Daniel Geale is an active and accurate puncher who likes to throw hooks to the head and body. He poses some defensive skills with decent footwork and the ability to control distance, but I wouldn’t go as far to use the term “slick”.

He has good upper body movement when attacked, something he will surely need to be sharp with against the Golovkin. He keeps his guard high on the inside but at times is too bouncy on the outside, which could affect his stamina having to be on the move for a 12 full rounds.

Geale will need to be very active with combination punching both to the head and body. He can’t make the mistake of trading punches, or standing in front on the inside too long with the puncher like GGG.

Being first combined with activity will help distract GGG and scoring points on the judge’s scorecards to make up for his lack of power. Speaking of power Geale’s best chance to hurt GGG will likely be downstairs, which he has shown to be a very capable body puncher.

Barker vs. Geale is a good scout fight to watch to analyze both fighters. Barker had a ton of success behind the jab allowing him to land his fair share of heavy shots to the head and body throughout his fight with Geale.

Barker was also aggressive yet under control last August, Golovkin himself is known for aggression, power, and distance control on the way inside.

Despite being a sizable underdog, Daniel Geale does have a few things going for him heading in to Saturday nights HBO main event, mainly experience and success at the top levels of the middleweight division.

Felix Sturm may be past his prime but securing a victory in Germany is still a very difficult task. Two fights with fellow Australian Anthony Mundine and last August on HBO after a slow start, Geale stormed back dropping Barker with a left hand to the body. Those experiences should give Geale the confidence to stick to his game plan when the going gets tough.

When push comes to shove, without a jab and constant movement Daniel Geale will no doubt end up like the rest of them. Even with it he may still end up like the rest of them by getting knocked out or beat up.

I think Daniel can have success versus Golovkin and may improve on Kassim Ouma’s performance. For me the real question is, how long that success last? Will he be content using his feet and upper body to score on the outside?

Expect both men to spend the early minutes finding their range while they warm up a bit. Fireworks should soon follow as Golovkin applies pressure forcing Geale hand, that’s when will find out how slick the Australian is on the outside.

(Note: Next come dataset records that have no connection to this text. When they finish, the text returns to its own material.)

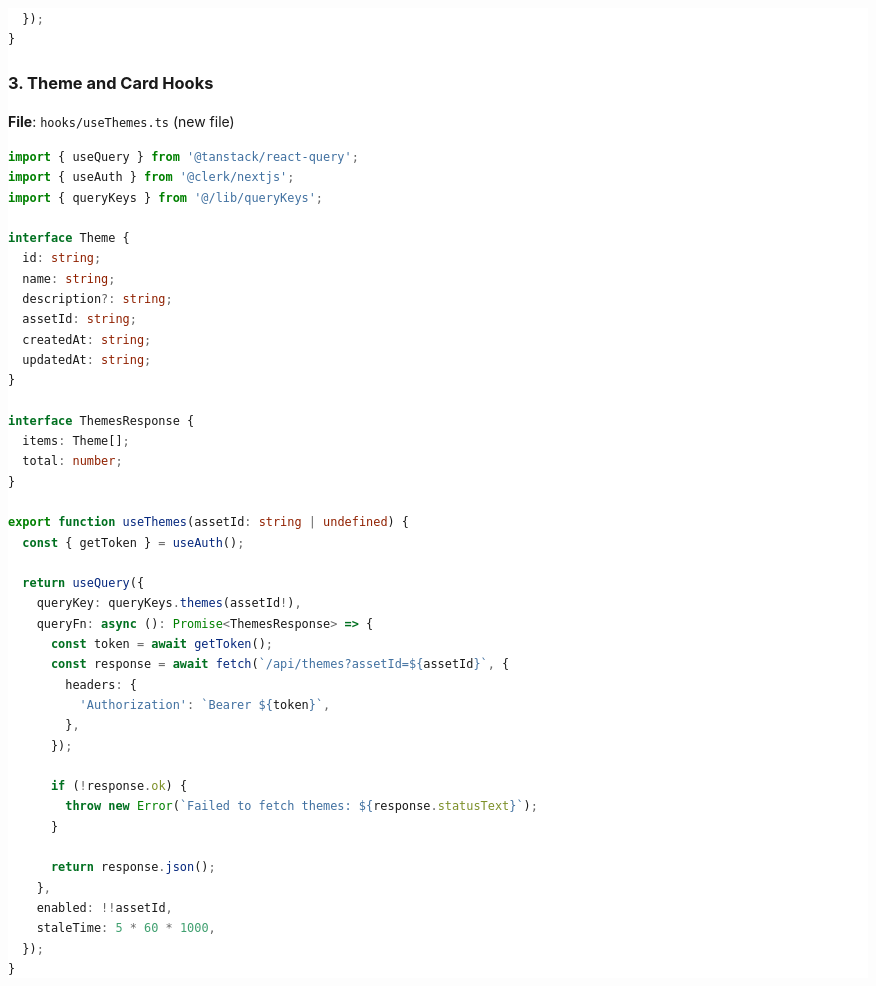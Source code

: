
 ```ts
  });
}
```

### 3. Theme and Card Hooks

**File**: `hooks/useThemes.ts` (new file)
```ts
import { useQuery } from '@tanstack/react-query';
import { useAuth } from '@clerk/nextjs';
import { queryKeys } from '@/lib/queryKeys';

interface Theme {
  id: string;
  name: string;
  description?: string;
  assetId: string;
  createdAt: string;
  updatedAt: string;
}

interface ThemesResponse {
  items: Theme[];
  total: number;
}

export function useThemes(assetId: string | undefined) {
  const { getToken } = useAuth();

  return useQuery({
    queryKey: queryKeys.themes(assetId!),
    queryFn: async (): Promise<ThemesResponse> => {
      const token = await getToken();
      const response = await fetch(`/api/themes?assetId=${assetId}`, {
        headers: {
          'Authorization': `Bearer ${token}`,
        },
      });

      if (!response.ok) {
        throw new Error(`Failed to fetch themes: ${response.statusText}`);
      }

      return response.json();
    },
    enabled: !!assetId,
    staleTime: 5 * 60 * 1000,
  });
}
```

Daniel Geale’s awkward style may take Golovkin some time to figure out. Unless it’s to the body I just don’t see Geale having the power to stop GGG in his tracks. Sooner or later the good boy with bad intentions will land a fight changer, or change the momentum with a one-sided round.

Gennady will begin to land punishing shots to the head and body, causing Geale to slow down becoming live bait in blood filled waters. Geale’s movement may be the sole reason he can stay away and survive the final bell.

By night’s end Golovkin’s star will shine brighter, the paying customer will be very satisfied, but the cold reality of big names not wanting to share the ring may force him up to super middleweight in 2015.

My official prediction is Gennady Golovkin by Late Stoppage or Unanimous Decision.